### Task description
Look through the material below and report every line that includes "currently".

### Recorded information
....

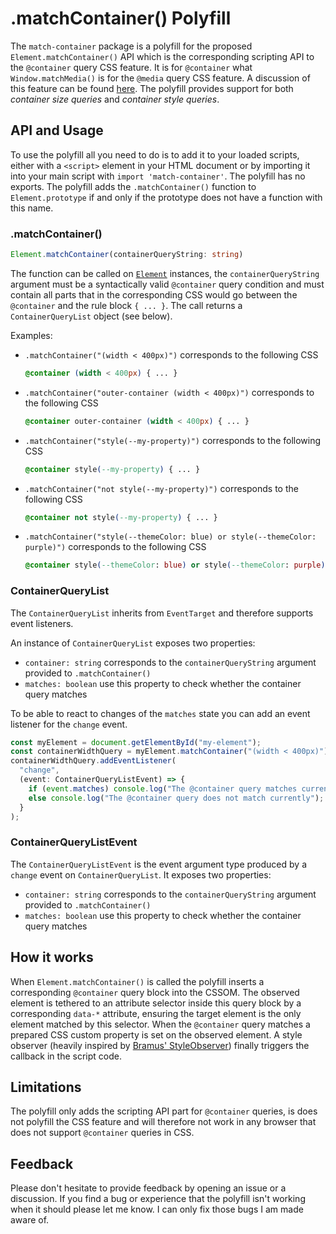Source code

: # .matchContainer() Polyfill

The `match-container` package is a polyfill for the proposed `Element.matchContainer()` API which is the corresponding scripting API to the `@container` query CSS feature.
It is for `@container` what `Window.matchMedia()` is for the `@media` query CSS feature.
A discussion of this feature can be found [here](https://github.com/w3c/csswg-drafts/issues/6205).
The polyfill provides support for both _container size queries_ and _container style queries_.

## API and Usage

To use the polyfill all you need to do is to add it to your loaded scripts, either with a `<script>` element in your HTML document or by importing it into your main script with `import 'match-container'`. The polyfill has no exports.
The polyfill adds the `.matchContainer()` function to `Element.prototype` if and only if the prototype does not have a function with this name.

### .matchContainer()

```ts
Element.matchContainer(containerQueryString: string)
```

The function can be called on [`Element`](https://developer.mozilla.org/en-US/docs/Web/API/Element) instances, the `containerQueryString` argument must be a syntactically valid `@container` query condition and must contain all parts that in the corresponding CSS would go between the `@container` and the rule block `{ ... }`.
The call returns a `ContainerQueryList` object (see below).

Examples:

- `.matchContainer("(width < 400px)")` corresponds to the following CSS
  <!-- prettier-ignore -->
  ```css
  @container (width < 400px) { ... }
  ```

- `.matchContainer("outer-container (width < 400px)")` corresponds to the following CSS
  <!-- prettier-ignore -->
  ```css
  @container outer-container (width < 400px) { ... }
  ```

- `.matchContainer("style(--my-property)")` corresponds to the following CSS
  <!-- prettier-ignore -->
  ```css
  @container style(--my-property) { ... }
  ```

- `.matchContainer("not style(--my-property)")` corresponds to the following CSS
  <!-- prettier-ignore -->
  ```css
  @container not style(--my-property) { ... }
  ```

- `.matchContainer("style(--themeColor: blue) or style(--themeColor: purple)")` corresponds to the following CSS
  <!-- prettier-ignore -->
  ```css
  @container style(--themeColor: blue) or style(--themeColor: purple) { ... }
  ```

### ContainerQueryList

The `ContainerQueryList` inherits from `EventTarget` and therefore supports event listeners.

An instance of `ContainerQueryList` exposes two properties:

- `container: string` corresponds to the `containerQueryString` argument provided to `.matchContainer()`
- `matches: boolean` use this property to check whether the container query matches

To be able to react to changes of the `matches` state you can add an event listener for the `change` event.

```ts
const myElement = document.getElementById("my-element");
const containerWidthQuery = myElement.matchContainer("(width < 400px)");
containerWidthQuery.addEventListener(
  "change",
  (event: ContainerQueryListEvent) => {
    if (event.matches) console.log("The @container query matches currently");
    else console.log("The @container query does not match currently");
  }
);
```

### ContainerQueryListEvent

The `ContainerQueryListEvent` is the event argument type produced by a `change` event on `ContainerQueryList`.
It exposes two properties:

- `container: string` corresponds to the `containerQueryString` argument provided to `.matchContainer()`
- `matches: boolean` use this property to check whether the container query matches

## How it works

When `Element.matchContainer()` is called the polyfill inserts a corresponding `@container` query block into the CSSOM.
The observed element is tethered to an attribute selector inside this query block by a corresponding `data-*` attribute, ensuring the target element is the only element matched by this selector.
When the `@container` query matches a prepared CSS custom property is set on the observed element.
A style observer (heavily inspired by [Bramus' StyleObserver](https://github.com/bramus/style-observer)) finally triggers the callback in the script code.

## Limitations

The polyfill only adds the scripting API part for `@container` queries, is does not polyfill the CSS feature and will therefore not work in any browser that does not support `@container` queries in CSS.

## Feedback

Please don't hesitate to provide feedback by opening an issue or a discussion.
If you find a bug or experience that the polyfill isn't working when it should please let me know.
I can only fix those bugs I am made aware of.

....

### Response for this exercise
    if (event.matches) console.log("The @container query matches currently");
    else console.log("The @container query does not match currently");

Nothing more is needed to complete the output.